Problem to work on: Output each record verbatim, with pictures left out.
══ Records shown
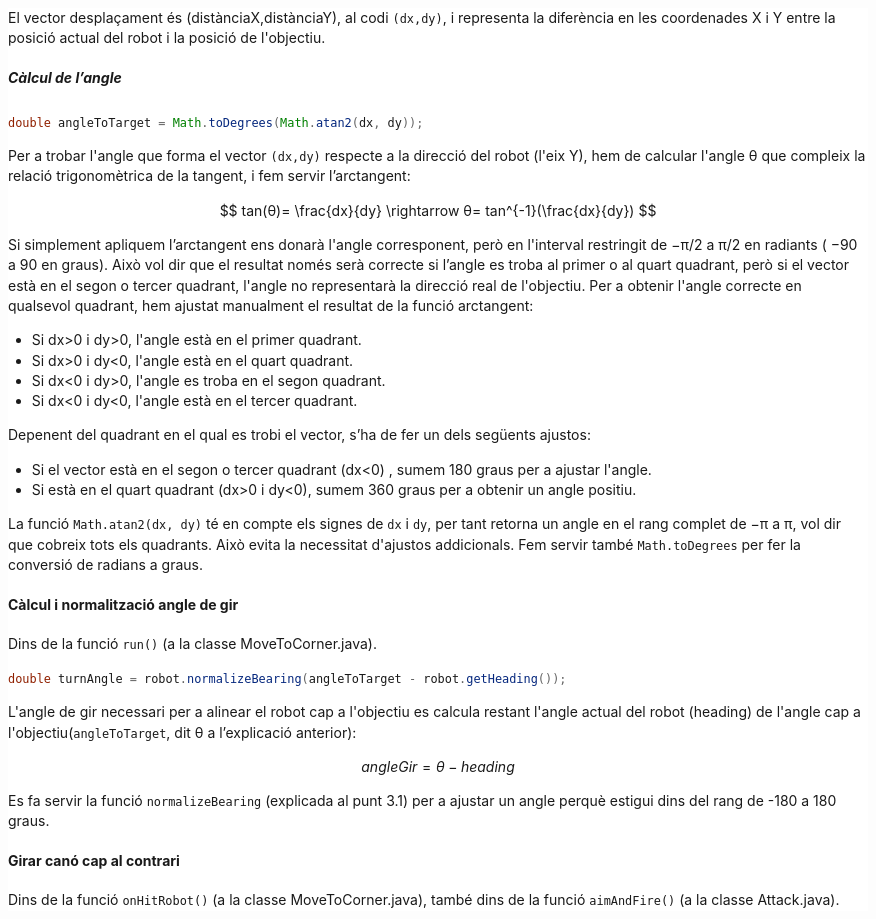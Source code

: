 El vector desplaçament és (distànciaX,distànciaY), al codi `(dx,dy)`, i representa la diferència en les coordenades X i Y entre la posició actual del robot i la posició de l'objectiu.

##### Càlcul de l’angle

```java
double angleToTarget = Math.toDegrees(Math.atan2(dx, dy));
```

Per a trobar l'angle que forma el vector `(dx,dy)` respecte a  la direcció del robot (l'eix Y), hem de calcular l'angle θ que compleix la relació trigonomètrica de la tangent, i fem servir l’arctangent:

$$
tan(θ)= \frac{dx}{dy} \rightarrow θ= tan^{-1}(\frac{dx}{dy})
$$

Si simplement apliquem l’arctangent ens donarà l'angle corresponent, però en l'interval restringit de −π/2 a π/2 en radiants ( −90 a 90 en graus). Això vol dir que el resultat només serà correcte si l’angle es troba al primer o al quart quadrant, però si el vector està en el segon o tercer quadrant, l'angle no representarà la direcció real de l'objectiu. Per a obtenir l'angle correcte en qualsevol quadrant, hem ajustat manualment el resultat de la funció arctangent:

- Si dx>0 i dy>0, l'angle està en el primer quadrant.
- Si dx>0 i dy<0, l'angle està en el quart quadrant.
- Si dx<0 i dy>0, l'angle es troba en el segon quadrant.
- Si dx<0 i dy<0, l'angle està en el tercer quadrant.

Depenent del quadrant en el qual es trobi el vector, s’ha de fer un dels següents ajustos:

- Si el vector està en el segon o tercer quadrant (dx<0) , sumem 180 graus per a ajustar l'angle.
- Si està en el quart quadrant (dx>0 i dy<0), sumem 360 graus per a obtenir un angle positiu.

La funció `Math.atan2(dx, dy)` té en compte els signes de `dx` i `dy`, per tant retorna un angle en el rang complet de −π a π, vol dir que cobreix tots els quadrants. Això evita la necessitat d'ajustos addicionals. Fem servir també `Math.toDegrees` per fer la conversió de radians a graus.

#### Càlcul i normalització angle de gir

Dins de la funció `run()`  (a la classe MoveToCorner.java).

```java
double turnAngle = robot.normalizeBearing(angleToTarget - robot.getHeading());
```

L'angle de gir necessari per a alinear el robot cap a l'objectiu es calcula restant l'angle actual del robot (heading) de l'angle cap a l'objectiu(`angleToTarget`, dit θ a l’explicació anterior):

$$
angleGir= θ - heading
$$

Es fa servir la funció `normalizeBearing` (explicada al punt 3.1) per a ajustar un angle perquè estigui dins del rang de -180 a 180 graus.

#### Girar canó cap al contrari

Dins de la funció `onHitRobot()`  (a la classe MoveToCorner.java), també dins de la funció `aimAndFire()`  (a la classe Attack.java).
════
Task response:
Source code

: El vector desplaçament és (distànciaX,distànciaY), al codi `(dx,dy)`, i representa la diferència en les coordenades X i Y entre la posició actual del robot i la posició de l'objectiu.

##### Càlcul de l’angle

```java
double angleToTarget = Math.toDegrees(Math.atan2(dx, dy));
```

Per a trobar l'angle que forma el vector `(dx,dy)` respecte a  la direcció del robot (l'eix Y), hem de calcular l'angle θ que compleix la relació trigonomètrica de la tangent, i fem servir l’arctangent:

$$
tan(θ)= \frac{dx}{dy} \rightarrow θ= tan^{-1}(\frac{dx}{dy})
$$

Si simplement apliquem l’arctangent ens donarà l'angle corresponent, però en l'interval restringit de −π/2 a π/2 en radiants ( −90 a 90 en graus). Això vol dir que el resultat només serà correcte si l’angle es troba al primer o al quart quadrant, però si el vector està en el segon o tercer quadrant, l'angle no representarà la direcció real de l'objectiu. Per a obtenir l'angle correcte en qualsevol quadrant, hem ajustat manualment el resultat de la funció arctangent:

- Si dx>0 i dy>0, l'angle està en el primer quadrant.
- Si dx>0 i dy<0, l'angle està en el quart quadrant.
- Si dx<0 i dy>0, l'angle es troba en el segon quadrant.
- Si dx<0 i dy<0, l'angle està en el tercer quadrant.

Depenent del quadrant en el qual es trobi el vector, s’ha de fer un dels següents ajustos:

- Si el vector està en el segon o tercer quadrant (dx<0) , sumem 180 graus per a ajustar l'angle.
- Si està en el quart quadrant (dx>0 i dy<0), sumem 360 graus per a obtenir un angle positiu.

La funció `Math.atan2(dx, dy)` té en compte els signes de `dx` i `dy`, per tant retorna un angle en el rang complet de −π a π, vol dir que cobreix tots els quadrants. Això evita la necessitat d'ajustos addicionals. Fem servir també `Math.toDegrees` per fer la conversió de radians a graus.

#### Càlcul i normalització angle de gir

Dins de la funció `run()`  (a la classe MoveToCorner.java).

```java
double turnAngle = robot.normalizeBearing(angleToTarget - robot.getHeading());
```

L'angle de gir necessari per a alinear el robot cap a l'objectiu es calcula restant l'angle actual del robot (heading) de l'angle cap a l'objectiu(`angleToTarget`, dit θ a l’explicació anterior):

$$
angleGir= θ - heading
$$

Es fa servir la funció `normalizeBearing` (explicada al punt 3.1) per a ajustar un angle perquè estigui dins del rang de -180 a 180 graus.

#### Girar canó cap al contrari

Dins de la funció `onHitRobot()`  (a la classe MoveToCorner.java), també dins de la funció `aimAndFire()`  (a la classe Attack.java).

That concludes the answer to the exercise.